▸ **EXERCISE**
Would you reproduce exactly the lines below from the one holding "- Schrijf een" through the one holding "- Is de bibliografie", inclusive, and no others?

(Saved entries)
..........

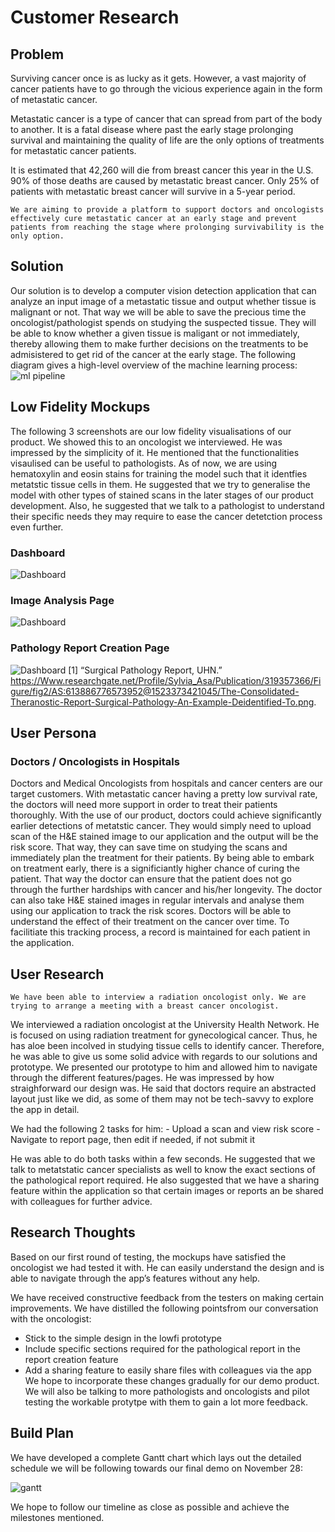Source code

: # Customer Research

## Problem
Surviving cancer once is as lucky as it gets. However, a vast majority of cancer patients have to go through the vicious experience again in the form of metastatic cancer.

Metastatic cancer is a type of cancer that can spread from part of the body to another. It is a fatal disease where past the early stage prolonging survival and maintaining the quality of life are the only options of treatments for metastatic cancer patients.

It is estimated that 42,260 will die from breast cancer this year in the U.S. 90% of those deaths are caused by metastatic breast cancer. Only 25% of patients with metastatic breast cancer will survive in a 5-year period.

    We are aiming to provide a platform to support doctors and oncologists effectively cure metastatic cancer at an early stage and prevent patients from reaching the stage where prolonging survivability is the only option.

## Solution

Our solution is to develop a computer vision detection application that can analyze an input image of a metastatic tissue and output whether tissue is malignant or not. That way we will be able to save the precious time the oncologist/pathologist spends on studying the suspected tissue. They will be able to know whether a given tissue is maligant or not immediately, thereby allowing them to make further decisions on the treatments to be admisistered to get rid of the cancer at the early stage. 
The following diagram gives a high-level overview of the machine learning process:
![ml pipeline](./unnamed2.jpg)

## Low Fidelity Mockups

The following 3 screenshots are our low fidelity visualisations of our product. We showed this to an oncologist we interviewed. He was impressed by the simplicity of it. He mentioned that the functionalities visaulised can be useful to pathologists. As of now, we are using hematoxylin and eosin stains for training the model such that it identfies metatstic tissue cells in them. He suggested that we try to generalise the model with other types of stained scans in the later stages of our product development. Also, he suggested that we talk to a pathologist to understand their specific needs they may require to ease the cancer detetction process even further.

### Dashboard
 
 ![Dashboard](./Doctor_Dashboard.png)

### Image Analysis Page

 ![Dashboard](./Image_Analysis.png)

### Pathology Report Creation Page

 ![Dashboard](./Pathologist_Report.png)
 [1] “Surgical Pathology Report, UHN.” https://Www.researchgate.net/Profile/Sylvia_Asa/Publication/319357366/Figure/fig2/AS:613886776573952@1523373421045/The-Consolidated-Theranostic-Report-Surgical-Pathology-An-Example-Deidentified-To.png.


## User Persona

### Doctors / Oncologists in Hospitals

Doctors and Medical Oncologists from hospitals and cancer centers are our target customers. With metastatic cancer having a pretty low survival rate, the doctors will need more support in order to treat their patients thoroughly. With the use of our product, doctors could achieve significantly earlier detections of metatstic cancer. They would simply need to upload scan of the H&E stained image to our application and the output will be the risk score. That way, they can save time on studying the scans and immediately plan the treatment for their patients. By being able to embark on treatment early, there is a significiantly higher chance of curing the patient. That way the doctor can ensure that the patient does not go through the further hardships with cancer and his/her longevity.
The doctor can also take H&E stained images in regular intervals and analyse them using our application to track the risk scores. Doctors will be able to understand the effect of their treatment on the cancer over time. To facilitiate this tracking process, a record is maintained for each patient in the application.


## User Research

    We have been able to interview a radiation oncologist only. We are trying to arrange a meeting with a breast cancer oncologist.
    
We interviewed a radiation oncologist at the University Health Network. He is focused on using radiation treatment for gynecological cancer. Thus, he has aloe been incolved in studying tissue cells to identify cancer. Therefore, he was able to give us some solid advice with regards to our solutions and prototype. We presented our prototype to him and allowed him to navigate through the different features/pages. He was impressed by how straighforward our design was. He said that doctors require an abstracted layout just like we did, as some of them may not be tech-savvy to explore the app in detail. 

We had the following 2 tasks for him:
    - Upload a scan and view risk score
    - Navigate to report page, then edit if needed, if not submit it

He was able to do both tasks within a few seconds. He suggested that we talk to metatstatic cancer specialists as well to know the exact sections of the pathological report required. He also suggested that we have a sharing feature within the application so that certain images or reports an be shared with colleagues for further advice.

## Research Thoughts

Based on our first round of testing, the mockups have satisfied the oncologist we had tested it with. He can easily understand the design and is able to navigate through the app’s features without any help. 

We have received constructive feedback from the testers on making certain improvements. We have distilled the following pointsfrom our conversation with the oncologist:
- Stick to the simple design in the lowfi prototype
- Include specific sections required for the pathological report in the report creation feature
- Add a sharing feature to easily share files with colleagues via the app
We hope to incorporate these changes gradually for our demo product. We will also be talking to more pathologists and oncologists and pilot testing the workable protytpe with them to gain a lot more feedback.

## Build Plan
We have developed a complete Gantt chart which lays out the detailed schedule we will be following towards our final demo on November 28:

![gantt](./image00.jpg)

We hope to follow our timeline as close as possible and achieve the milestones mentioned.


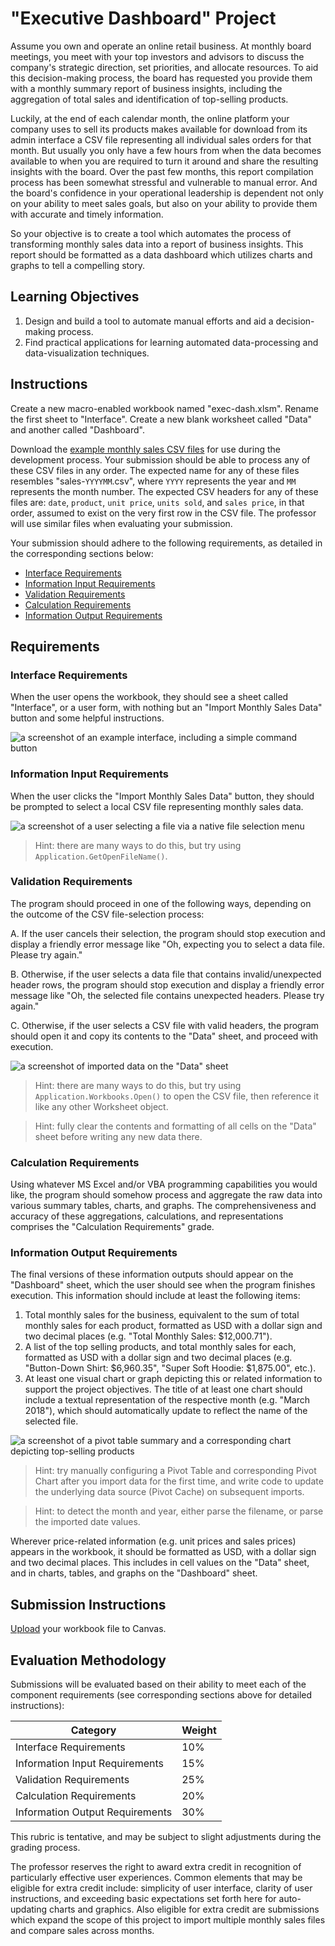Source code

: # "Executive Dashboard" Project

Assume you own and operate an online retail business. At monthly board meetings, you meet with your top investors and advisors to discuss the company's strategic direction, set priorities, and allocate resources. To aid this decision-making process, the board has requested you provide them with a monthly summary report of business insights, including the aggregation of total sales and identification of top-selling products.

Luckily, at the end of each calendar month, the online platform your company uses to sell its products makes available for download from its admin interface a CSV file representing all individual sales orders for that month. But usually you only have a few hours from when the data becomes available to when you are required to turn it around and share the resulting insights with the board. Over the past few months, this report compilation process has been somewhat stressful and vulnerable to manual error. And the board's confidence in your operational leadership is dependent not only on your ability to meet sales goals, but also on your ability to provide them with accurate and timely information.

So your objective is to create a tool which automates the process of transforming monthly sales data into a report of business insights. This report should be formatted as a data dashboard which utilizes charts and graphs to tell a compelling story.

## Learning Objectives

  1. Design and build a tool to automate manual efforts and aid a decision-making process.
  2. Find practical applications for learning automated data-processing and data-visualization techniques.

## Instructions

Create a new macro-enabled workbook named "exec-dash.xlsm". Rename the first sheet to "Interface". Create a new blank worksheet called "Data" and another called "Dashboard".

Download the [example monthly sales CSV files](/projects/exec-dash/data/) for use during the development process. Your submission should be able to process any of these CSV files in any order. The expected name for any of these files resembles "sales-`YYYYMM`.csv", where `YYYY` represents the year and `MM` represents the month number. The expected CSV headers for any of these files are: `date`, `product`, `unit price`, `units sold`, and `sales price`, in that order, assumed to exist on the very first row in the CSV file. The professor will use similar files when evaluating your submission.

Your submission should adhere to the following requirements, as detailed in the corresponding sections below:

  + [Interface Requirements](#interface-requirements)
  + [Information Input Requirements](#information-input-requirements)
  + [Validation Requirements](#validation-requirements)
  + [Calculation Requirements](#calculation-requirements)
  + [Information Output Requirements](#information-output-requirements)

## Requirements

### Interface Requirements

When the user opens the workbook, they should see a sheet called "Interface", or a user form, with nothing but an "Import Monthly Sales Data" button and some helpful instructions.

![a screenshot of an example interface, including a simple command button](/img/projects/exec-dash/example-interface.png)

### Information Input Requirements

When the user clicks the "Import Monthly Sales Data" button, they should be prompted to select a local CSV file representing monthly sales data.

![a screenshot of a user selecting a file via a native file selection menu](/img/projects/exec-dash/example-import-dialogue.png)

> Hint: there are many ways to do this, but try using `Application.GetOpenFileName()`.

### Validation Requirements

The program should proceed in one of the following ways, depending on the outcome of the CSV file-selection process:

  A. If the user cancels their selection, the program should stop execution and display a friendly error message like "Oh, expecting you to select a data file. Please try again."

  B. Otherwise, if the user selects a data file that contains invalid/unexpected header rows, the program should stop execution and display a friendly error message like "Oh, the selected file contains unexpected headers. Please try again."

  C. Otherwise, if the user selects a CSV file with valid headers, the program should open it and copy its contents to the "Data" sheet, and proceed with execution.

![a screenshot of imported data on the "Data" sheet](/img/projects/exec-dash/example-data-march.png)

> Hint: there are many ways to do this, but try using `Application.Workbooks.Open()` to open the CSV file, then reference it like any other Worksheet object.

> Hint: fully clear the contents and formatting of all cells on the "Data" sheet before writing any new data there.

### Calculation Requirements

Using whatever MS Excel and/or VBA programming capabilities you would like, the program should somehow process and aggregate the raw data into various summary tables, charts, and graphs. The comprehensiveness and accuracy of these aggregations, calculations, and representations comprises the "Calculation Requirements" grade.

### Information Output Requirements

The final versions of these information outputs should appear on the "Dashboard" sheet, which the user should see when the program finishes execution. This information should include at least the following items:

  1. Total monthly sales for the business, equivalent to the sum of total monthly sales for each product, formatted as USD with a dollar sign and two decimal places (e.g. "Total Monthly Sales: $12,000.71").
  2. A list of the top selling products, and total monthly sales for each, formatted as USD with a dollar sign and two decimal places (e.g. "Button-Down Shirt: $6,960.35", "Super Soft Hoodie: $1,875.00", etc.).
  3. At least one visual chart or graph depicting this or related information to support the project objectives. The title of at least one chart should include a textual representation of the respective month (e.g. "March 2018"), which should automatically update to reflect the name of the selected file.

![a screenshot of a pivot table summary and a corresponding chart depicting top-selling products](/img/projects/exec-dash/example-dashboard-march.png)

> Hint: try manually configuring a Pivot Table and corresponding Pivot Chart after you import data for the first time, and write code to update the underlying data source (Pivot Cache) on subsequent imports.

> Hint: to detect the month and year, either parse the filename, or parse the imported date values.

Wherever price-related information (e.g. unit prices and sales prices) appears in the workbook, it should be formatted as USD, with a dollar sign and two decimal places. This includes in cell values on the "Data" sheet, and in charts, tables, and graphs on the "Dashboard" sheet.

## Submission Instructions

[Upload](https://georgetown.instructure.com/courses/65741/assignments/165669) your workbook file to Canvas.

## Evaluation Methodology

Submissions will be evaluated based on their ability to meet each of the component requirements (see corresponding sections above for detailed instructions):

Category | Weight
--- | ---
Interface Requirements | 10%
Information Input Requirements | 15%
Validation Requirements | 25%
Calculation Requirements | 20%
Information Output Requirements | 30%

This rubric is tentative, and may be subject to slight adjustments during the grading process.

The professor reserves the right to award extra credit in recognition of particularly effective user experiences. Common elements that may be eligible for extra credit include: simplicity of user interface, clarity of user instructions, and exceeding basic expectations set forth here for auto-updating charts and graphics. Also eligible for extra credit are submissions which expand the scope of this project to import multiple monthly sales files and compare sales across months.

..........

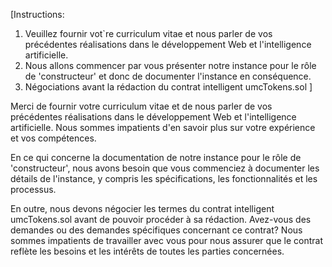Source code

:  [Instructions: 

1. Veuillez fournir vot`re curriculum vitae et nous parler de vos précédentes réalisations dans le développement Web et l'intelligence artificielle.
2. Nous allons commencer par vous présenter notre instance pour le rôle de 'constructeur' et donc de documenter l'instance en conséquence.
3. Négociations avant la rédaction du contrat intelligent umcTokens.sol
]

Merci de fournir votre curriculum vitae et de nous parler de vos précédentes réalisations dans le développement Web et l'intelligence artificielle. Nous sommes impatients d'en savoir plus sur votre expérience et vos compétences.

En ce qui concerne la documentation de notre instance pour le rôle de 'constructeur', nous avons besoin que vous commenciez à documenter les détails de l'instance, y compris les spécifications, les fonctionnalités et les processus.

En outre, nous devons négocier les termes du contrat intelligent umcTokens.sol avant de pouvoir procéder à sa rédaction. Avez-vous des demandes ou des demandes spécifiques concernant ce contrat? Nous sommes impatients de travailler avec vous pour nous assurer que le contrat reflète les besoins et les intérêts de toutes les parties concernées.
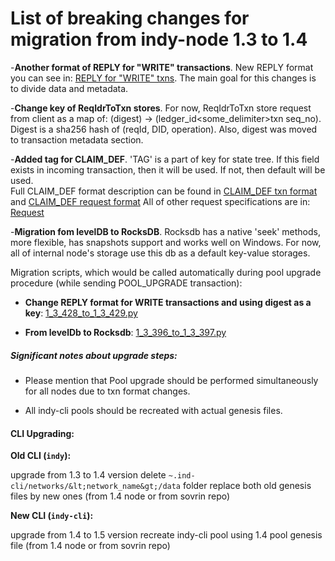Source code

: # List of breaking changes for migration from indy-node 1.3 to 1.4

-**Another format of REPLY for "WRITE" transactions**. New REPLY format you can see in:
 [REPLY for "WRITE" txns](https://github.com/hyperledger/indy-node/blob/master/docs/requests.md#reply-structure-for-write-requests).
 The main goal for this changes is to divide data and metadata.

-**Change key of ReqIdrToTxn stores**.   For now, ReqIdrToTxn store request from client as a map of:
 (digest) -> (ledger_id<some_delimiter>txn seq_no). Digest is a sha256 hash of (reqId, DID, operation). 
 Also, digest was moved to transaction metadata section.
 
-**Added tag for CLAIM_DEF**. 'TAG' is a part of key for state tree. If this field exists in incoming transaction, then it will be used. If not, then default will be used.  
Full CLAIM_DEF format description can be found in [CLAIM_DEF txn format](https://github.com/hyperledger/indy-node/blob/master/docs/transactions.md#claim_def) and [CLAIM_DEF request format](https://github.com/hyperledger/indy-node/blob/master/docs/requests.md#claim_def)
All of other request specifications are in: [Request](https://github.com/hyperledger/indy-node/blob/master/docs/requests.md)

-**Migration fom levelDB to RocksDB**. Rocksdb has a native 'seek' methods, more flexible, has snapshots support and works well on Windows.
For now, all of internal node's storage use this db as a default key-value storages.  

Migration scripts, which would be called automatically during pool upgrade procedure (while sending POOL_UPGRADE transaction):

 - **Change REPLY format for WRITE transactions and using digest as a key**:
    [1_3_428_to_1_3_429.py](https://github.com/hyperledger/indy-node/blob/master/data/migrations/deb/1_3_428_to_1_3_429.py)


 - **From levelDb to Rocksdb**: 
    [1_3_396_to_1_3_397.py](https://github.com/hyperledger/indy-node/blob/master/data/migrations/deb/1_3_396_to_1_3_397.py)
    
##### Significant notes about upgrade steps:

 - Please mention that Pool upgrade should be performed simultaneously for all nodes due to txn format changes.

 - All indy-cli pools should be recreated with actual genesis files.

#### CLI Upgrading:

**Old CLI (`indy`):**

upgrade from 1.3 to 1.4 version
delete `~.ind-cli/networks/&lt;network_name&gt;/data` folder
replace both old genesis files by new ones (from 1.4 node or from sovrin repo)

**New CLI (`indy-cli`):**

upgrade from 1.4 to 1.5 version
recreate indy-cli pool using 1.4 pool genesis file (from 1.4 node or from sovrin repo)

..........

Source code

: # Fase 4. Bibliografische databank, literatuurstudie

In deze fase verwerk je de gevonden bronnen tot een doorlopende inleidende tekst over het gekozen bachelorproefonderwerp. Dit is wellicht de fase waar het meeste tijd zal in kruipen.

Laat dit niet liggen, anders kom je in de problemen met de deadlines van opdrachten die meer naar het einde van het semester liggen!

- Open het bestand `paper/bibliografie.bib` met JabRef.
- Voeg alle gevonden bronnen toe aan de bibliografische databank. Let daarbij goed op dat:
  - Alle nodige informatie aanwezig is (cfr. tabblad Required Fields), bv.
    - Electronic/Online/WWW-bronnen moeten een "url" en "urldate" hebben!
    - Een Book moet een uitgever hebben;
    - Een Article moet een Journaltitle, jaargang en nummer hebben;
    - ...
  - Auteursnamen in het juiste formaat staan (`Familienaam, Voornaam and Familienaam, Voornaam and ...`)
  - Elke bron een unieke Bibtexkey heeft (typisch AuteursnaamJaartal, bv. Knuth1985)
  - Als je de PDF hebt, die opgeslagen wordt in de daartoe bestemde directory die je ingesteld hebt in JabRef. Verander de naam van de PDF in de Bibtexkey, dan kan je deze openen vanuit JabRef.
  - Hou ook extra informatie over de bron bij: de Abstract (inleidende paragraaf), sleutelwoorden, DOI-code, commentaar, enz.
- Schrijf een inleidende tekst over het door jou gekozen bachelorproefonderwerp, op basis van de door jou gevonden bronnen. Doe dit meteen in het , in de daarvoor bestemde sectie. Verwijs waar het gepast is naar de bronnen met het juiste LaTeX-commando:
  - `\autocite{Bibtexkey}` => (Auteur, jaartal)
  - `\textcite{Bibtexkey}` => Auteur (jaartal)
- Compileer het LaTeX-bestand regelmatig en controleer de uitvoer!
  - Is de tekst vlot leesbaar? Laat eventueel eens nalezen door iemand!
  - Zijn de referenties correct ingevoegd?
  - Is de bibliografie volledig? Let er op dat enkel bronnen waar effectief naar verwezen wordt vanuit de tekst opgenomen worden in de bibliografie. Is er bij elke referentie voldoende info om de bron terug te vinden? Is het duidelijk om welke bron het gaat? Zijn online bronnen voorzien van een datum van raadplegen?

..........

▸ **EXERCISE OUTPUT**
- Schrijf een inleidende tekst over het door jou gekozen bachelorproefonderwerp, op basis van de door jou gevonden bronnen. Doe dit meteen in het , in de daarvoor bestemde sectie. Verwijs waar het gepast is naar de bronnen met het juiste LaTeX-commando:
  - `\autocite{Bibtexkey}` => (Auteur, jaartal)
  - `\textcite{Bibtexkey}` => Auteur (jaartal)
- Compileer het LaTeX-bestand regelmatig en controleer de uitvoer!
  - Is de tekst vlot leesbaar? Laat eventueel eens nalezen door iemand!
  - Zijn de referenties correct ingevoegd?
  - Is de bibliografie volledig? Let er op dat enkel bronnen waar effectief naar verwezen wordt vanuit de tekst opgenomen worden in de bibliografie. Is er bij elke referentie voldoende info om de bron terug te vinden? Is het duidelijk om welke bron het gaat? Zijn online bronnen voorzien van een datum van raadplegen?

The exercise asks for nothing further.